▶ What is being asked: Your answer should consist only of the lines below from the one with "- , 이후에 아무런" through the one with "수만큼 표시한 문자들이다.", copied exactly.

━━ Data

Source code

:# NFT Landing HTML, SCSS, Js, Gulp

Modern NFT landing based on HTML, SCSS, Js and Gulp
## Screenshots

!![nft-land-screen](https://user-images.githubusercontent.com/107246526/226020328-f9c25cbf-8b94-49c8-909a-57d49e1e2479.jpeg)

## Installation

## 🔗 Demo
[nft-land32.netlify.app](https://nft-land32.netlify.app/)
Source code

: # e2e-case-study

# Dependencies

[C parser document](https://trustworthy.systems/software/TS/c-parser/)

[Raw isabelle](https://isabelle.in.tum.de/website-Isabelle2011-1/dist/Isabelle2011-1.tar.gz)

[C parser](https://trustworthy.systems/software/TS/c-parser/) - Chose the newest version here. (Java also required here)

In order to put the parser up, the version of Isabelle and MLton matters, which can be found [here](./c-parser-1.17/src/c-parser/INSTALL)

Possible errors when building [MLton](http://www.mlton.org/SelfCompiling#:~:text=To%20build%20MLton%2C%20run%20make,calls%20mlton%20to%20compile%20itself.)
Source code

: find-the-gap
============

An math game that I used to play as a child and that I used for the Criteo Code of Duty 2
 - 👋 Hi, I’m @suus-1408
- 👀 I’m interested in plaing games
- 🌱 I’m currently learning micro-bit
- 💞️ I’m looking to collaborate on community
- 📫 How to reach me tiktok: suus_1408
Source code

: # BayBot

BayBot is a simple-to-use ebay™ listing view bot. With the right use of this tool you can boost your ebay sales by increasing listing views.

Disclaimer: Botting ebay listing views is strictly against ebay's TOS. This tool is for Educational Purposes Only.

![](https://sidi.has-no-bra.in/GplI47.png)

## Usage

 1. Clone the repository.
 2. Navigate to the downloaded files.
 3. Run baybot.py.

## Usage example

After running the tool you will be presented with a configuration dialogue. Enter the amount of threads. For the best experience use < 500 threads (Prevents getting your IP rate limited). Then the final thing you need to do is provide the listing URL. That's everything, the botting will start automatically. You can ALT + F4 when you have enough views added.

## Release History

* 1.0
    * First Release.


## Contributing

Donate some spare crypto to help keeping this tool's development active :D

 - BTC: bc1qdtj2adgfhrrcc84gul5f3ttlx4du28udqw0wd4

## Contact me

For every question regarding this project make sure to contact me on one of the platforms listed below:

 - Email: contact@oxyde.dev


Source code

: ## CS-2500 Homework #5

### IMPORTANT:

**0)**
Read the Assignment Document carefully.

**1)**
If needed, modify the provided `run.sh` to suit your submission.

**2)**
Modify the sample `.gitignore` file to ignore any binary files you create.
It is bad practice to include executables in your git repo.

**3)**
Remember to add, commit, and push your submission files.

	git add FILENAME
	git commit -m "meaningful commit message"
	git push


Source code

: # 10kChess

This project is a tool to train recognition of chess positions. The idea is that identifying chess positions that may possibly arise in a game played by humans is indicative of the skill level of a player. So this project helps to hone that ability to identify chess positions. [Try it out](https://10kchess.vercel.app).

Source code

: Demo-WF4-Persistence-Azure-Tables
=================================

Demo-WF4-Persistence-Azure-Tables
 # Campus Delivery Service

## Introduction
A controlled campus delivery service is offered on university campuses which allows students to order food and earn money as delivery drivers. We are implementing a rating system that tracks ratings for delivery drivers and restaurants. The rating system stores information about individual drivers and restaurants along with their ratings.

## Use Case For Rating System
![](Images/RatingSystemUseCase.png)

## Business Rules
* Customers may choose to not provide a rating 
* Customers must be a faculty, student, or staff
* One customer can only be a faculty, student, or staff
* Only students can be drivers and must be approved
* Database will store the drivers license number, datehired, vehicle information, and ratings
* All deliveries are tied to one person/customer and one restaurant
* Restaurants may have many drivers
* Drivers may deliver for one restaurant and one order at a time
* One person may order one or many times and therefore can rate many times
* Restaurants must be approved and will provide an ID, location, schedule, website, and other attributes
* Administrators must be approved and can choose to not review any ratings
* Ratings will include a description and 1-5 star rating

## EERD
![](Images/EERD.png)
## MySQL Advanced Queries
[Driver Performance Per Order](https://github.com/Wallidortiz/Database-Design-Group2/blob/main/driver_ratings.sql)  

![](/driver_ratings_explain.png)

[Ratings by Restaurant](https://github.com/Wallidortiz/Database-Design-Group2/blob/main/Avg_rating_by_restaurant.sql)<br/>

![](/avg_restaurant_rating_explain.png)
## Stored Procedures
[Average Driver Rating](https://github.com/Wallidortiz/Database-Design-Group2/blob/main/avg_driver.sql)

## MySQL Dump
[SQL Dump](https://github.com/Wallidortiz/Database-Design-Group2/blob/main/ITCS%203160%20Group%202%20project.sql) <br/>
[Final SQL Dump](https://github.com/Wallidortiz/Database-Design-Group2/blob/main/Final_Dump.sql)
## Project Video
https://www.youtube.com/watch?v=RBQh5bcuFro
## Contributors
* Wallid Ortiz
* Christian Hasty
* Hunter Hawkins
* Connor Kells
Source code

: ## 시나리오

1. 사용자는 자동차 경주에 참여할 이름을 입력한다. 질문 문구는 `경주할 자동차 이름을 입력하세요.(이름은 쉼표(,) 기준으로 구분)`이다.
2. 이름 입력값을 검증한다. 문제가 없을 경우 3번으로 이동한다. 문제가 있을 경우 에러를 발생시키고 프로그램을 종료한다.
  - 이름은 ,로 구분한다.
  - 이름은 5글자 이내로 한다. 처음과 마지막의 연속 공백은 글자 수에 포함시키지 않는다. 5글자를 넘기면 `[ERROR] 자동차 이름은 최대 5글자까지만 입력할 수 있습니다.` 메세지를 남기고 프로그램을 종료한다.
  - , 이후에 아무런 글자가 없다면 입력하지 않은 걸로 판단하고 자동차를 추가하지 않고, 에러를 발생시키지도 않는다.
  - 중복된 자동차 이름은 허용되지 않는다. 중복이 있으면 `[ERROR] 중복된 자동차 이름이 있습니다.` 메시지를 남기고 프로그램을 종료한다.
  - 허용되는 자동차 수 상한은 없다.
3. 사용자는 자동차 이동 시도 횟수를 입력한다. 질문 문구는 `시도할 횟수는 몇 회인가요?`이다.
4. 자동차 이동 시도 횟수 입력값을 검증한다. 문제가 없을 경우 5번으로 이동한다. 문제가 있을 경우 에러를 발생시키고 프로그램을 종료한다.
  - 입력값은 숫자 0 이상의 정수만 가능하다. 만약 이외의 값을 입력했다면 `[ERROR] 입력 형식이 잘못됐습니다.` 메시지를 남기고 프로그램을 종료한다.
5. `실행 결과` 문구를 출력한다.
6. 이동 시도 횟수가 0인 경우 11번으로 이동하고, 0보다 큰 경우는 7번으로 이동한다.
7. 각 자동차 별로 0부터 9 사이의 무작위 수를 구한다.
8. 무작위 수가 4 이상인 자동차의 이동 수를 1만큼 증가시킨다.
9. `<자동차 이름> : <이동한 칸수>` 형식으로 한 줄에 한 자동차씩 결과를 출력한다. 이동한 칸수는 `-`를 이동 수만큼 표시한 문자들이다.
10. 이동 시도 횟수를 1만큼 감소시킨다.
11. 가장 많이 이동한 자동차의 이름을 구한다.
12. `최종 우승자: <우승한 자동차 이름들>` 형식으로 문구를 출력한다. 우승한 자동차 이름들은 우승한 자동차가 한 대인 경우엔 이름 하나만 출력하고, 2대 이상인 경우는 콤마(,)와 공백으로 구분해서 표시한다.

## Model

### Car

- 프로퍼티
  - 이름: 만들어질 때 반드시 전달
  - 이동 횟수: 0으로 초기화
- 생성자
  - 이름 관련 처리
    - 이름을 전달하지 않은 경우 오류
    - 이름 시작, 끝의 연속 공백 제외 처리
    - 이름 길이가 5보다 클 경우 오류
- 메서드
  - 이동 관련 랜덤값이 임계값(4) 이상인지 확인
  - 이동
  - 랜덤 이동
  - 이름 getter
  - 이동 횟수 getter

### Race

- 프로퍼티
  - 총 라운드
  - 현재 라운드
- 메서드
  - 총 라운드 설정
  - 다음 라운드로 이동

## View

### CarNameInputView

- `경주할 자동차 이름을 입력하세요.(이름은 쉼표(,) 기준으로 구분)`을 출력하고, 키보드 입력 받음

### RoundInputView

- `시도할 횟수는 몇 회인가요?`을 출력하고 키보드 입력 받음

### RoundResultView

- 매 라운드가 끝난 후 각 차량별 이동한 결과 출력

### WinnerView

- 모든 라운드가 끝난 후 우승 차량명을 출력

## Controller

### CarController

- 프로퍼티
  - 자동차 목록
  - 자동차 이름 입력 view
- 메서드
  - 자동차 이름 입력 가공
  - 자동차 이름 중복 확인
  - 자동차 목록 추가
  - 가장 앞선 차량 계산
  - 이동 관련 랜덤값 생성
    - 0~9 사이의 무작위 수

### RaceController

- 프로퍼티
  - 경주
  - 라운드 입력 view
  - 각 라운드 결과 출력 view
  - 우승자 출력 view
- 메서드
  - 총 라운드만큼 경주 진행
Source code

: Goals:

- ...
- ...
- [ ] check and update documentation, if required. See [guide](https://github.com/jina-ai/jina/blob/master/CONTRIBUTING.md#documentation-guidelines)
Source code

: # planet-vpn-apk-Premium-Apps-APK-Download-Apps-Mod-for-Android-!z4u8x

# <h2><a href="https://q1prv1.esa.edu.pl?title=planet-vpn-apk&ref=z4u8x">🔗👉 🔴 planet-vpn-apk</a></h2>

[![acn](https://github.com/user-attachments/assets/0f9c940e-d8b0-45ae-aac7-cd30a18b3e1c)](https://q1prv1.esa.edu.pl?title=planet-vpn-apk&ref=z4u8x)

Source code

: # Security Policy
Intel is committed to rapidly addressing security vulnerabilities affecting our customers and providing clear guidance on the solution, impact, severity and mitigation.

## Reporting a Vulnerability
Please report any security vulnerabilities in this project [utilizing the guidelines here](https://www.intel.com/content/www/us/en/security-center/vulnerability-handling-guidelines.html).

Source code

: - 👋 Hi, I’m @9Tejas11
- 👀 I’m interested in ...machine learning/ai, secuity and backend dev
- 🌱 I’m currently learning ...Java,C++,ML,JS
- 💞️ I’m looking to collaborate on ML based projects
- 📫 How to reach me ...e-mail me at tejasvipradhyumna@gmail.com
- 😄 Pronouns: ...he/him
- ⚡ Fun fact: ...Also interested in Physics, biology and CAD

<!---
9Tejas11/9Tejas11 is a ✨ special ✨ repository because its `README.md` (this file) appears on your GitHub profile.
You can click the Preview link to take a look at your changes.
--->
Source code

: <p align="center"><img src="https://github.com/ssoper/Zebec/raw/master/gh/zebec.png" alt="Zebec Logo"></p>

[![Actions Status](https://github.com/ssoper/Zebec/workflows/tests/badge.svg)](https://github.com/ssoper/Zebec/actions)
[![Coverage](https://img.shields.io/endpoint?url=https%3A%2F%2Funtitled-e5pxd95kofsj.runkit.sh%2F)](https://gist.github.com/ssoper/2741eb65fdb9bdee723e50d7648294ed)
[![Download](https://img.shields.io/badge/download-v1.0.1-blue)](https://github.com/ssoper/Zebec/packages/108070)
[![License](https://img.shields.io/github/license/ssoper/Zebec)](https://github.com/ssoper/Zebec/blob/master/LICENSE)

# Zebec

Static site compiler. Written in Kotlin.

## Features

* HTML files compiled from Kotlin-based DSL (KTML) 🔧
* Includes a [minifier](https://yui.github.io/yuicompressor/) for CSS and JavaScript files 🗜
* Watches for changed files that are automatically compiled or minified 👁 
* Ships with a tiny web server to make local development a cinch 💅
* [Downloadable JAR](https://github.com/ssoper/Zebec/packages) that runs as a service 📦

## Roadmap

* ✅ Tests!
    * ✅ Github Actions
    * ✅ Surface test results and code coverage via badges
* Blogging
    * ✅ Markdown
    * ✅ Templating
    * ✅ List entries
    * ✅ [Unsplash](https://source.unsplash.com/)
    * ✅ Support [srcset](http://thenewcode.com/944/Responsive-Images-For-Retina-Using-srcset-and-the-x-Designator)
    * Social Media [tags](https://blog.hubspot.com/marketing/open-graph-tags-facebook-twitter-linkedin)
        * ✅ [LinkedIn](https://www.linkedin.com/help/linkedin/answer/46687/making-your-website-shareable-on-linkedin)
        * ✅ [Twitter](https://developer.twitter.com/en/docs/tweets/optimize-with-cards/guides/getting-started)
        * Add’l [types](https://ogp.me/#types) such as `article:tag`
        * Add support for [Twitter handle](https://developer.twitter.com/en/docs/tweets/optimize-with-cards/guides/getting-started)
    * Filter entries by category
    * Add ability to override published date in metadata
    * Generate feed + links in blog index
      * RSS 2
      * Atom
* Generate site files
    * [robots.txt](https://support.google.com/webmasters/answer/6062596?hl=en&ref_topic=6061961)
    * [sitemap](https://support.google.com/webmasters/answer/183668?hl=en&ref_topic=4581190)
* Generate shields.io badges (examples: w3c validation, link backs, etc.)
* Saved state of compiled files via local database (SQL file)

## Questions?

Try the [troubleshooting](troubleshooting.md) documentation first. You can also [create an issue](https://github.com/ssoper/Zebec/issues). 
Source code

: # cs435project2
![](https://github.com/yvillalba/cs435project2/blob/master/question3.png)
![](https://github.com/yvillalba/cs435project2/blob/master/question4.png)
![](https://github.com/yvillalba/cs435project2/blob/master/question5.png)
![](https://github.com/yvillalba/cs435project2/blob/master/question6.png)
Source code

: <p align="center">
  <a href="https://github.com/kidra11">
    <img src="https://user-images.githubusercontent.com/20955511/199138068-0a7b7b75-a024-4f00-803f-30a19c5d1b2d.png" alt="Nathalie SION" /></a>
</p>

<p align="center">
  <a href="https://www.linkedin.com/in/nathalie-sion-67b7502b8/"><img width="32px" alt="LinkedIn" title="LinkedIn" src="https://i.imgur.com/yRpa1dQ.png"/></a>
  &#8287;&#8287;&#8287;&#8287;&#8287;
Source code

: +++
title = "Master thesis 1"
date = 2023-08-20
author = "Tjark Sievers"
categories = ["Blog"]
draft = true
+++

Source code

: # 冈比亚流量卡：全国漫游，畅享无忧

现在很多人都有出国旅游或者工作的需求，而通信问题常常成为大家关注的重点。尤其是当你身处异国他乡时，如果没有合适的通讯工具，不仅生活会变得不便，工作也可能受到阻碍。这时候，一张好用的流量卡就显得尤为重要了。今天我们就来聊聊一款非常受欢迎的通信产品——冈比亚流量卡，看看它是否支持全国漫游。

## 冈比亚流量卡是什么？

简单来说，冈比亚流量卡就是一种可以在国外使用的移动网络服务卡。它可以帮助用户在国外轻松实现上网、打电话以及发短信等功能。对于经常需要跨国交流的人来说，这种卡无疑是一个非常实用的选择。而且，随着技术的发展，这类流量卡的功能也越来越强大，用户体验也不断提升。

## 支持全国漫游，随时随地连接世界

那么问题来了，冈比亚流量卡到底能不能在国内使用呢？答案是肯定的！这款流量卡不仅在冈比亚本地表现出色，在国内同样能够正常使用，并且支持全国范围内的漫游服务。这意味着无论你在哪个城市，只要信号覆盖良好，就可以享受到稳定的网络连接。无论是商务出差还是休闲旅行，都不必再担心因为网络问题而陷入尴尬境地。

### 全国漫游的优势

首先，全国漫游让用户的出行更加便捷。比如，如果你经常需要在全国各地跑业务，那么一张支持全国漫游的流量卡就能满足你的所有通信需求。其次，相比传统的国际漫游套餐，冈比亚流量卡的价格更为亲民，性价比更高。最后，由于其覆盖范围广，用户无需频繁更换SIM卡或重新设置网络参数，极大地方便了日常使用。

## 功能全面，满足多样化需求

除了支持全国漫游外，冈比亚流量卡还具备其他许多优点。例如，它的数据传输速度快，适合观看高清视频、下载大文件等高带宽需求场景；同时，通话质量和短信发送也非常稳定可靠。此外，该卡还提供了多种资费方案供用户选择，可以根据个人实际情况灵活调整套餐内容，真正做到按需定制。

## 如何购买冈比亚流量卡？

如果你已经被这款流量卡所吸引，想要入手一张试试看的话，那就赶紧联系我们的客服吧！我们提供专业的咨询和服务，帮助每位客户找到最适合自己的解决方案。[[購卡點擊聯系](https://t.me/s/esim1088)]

━━━━

▶ Task answer:
  - , 이후에 아무런 글자가 없다면 입력하지 않은 걸로 판단하고 자동차를 추가하지 않고, 에러를 발생시키지도 않는다.
  - 중복된 자동차 이름은 허용되지 않는다. 중복이 있으면 `[ERROR] 중복된 자동차 이름이 있습니다.` 메시지를 남기고 프로그램을 종료한다.
  - 허용되는 자동차 수 상한은 없다.
3. 사용자는 자동차 이동 시도 횟수를 입력한다. 질문 문구는 `시도할 횟수는 몇 회인가요?`이다.
4. 자동차 이동 시도 횟수 입력값을 검증한다. 문제가 없을 경우 5번으로 이동한다. 문제가 있을 경우 에러를 발생시키고 프로그램을 종료한다.
  - 입력값은 숫자 0 이상의 정수만 가능하다. 만약 이외의 값을 입력했다면 `[ERROR] 입력 형식이 잘못됐습니다.` 메시지를 남기고 프로그램을 종료한다.
5. `실행 결과` 문구를 출력한다.
6. 이동 시도 횟수가 0인 경우 11번으로 이동하고, 0보다 큰 경우는 7번으로 이동한다.
7. 각 자동차 별로 0부터 9 사이의 무작위 수를 구한다.
8. 무작위 수가 4 이상인 자동차의 이동 수를 1만큼 증가시킨다.
9. `<자동차 이름> : <이동한 칸수>` 형식으로 한 줄에 한 자동차씩 결과를 출력한다. 이동한 칸수는 `-`를 이동 수만큼 표시한 문자들이다.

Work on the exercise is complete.